_TASK GOAL_
Retype every entry below without pictures.

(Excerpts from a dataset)
------------

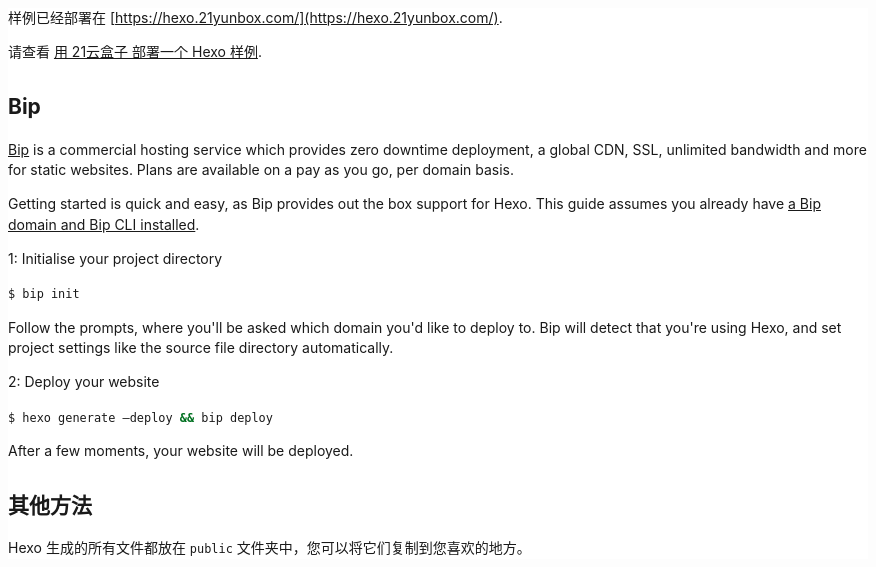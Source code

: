 样例已经部署在 [https://hexo.21yunbox.com/](https://hexo.21yunbox.com/).

请查看 [用 21云盒子 部署一个 Hexo 样例](https://www.21yunbox.com/docs/#/deploy-hexo).

## Bip

[Bip](https://bip.sh) is a commercial hosting service which provides zero downtime deployment, a global CDN, SSL, unlimited bandwidth and more for static websites. Plans are available on a pay as you go, per domain basis.

Getting started is quick and easy, as Bip provides out the box support for Hexo. This guide assumes you already have [a Bip domain and Bip CLI installed](https://bip.sh/getstarted).

1: Initialise your project directory

```bash
$ bip init
```

Follow the prompts, where you'll be asked which domain you'd like to deploy to. Bip will detect that you're using Hexo, and set project settings like the source file directory automatically.

2: Deploy your website

```bash
$ hexo generate —deploy && bip deploy
```

After a few moments, your website will be deployed.

## 其他方法

Hexo 生成的所有文件都放在 `public` 文件夹中，您可以将它们复制到您喜欢的地方。

[hexo-deployer-git]: https://github.com/hexojs/hexo-deployer-git
[hexo-deployer-heroku]: https://github.com/hexojs/hexo-deployer-heroku
[hexo-deployer-rsync]: https://github.com/hexojs/hexo-deployer-rsync
[hexo-deployer-openshift]: https://github.com/hexojs/hexo-deployer-openshift
[hexo-deployer-ftpsync]: https://github.com/hexojs/hexo-deployer-ftpsync
[hexo-deployer-sftp]: https://github.com/lucascaro/hexo-deployer-sftp
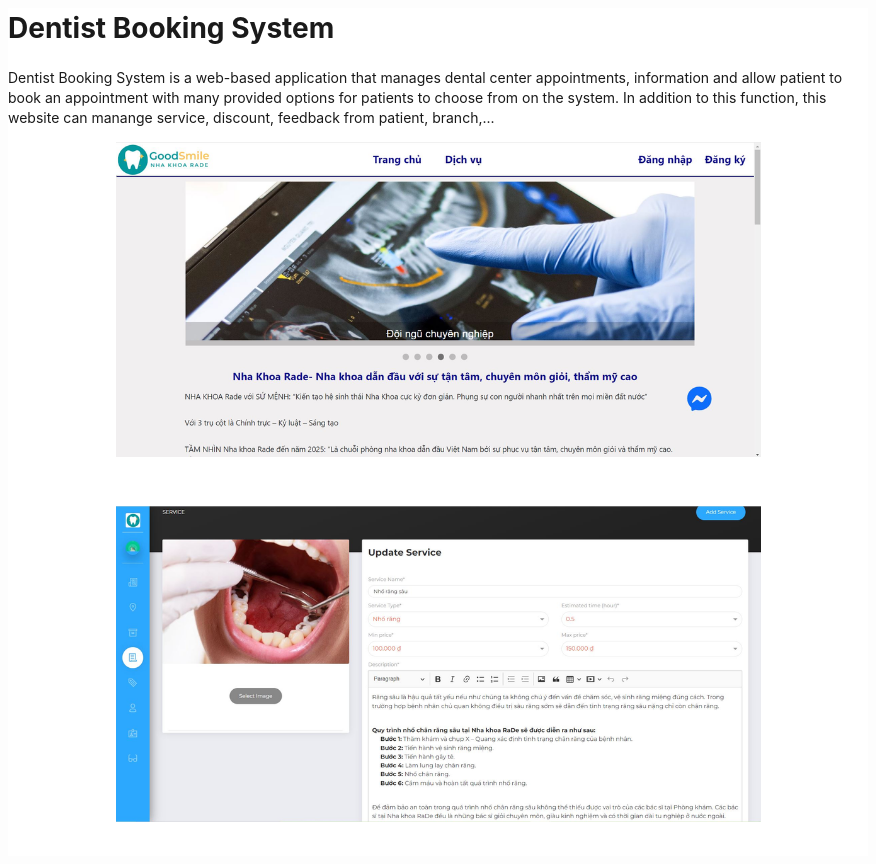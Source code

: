 # Dentist Booking System

Dentist Booking System is a web-based application that manages dental center appointments, information and allow patient to book an appointment with many provided options for patients to choose from on the system. In addition to this function, this website can manange service, discount, feedback from patient, branch,...

<p align="center">
<img src="https://github.com/TrungHieu0107/Dentist-booking-system-java/blob/main/images/homescreen.JPG" style="
	width:75%;
	display: block;">
</p>
<br />
<p align="center">
<img src="https://github.com/TrungHieu0107/Dentist-booking-system-java/blob/main/images/servicescreen.JPG" style="
	width:75%;
	display: block;">
</p>
<br />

------------

_EXERCISE OUTPUT_
Source code

: 样例已经部署在 [https://hexo.21yunbox.com/](https://hexo.21yunbox.com/).

请查看 [用 21云盒子 部署一个 Hexo 样例](https://www.21yunbox.com/docs/#/deploy-hexo).

## Bip

[Bip](https://bip.sh) is a commercial hosting service which provides zero downtime deployment, a global CDN, SSL, unlimited bandwidth and more for static websites. Plans are available on a pay as you go, per domain basis.

Getting started is quick and easy, as Bip provides out the box support for Hexo. This guide assumes you already have [a Bip domain and Bip CLI installed](https://bip.sh/getstarted).

1: Initialise your project directory

```bash
$ bip init
```

Follow the prompts, where you'll be asked which domain you'd like to deploy to. Bip will detect that you're using Hexo, and set project settings like the source file directory automatically.

2: Deploy your website

```bash
$ hexo generate —deploy && bip deploy
```

After a few moments, your website will be deployed.

## 其他方法

Hexo 生成的所有文件都放在 `public` 文件夹中，您可以将它们复制到您喜欢的地方。

[hexo-deployer-git]: https://github.com/hexojs/hexo-deployer-git
[hexo-deployer-heroku]: https://github.com/hexojs/hexo-deployer-heroku
[hexo-deployer-rsync]: https://github.com/hexojs/hexo-deployer-rsync
[hexo-deployer-openshift]: https://github.com/hexojs/hexo-deployer-openshift
[hexo-deployer-ftpsync]: https://github.com/hexojs/hexo-deployer-ftpsync
[hexo-deployer-sftp]: https://github.com/lucascaro/hexo-deployer-sftp
Source code

: # Dentist Booking System

Dentist Booking System is a web-based application that manages dental center appointments, information and allow patient to book an appointment with many provided options for patients to choose from on the system. In addition to this function, this website can manange service, discount, feedback from patient, branch,...

<p align="center">
<img src="https://github.com/TrungHieu0107/Dentist-booking-system-java/blob/main/images/homescreen.JPG" style="
	width:75%;
	display: block;">
</p>
<br />
<p align="center">
<img src="https://github.com/TrungHieu0107/Dentist-booking-system-java/blob/main/images/servicescreen.JPG" style="
	width:75%;
	display: block;">
</p>
<br />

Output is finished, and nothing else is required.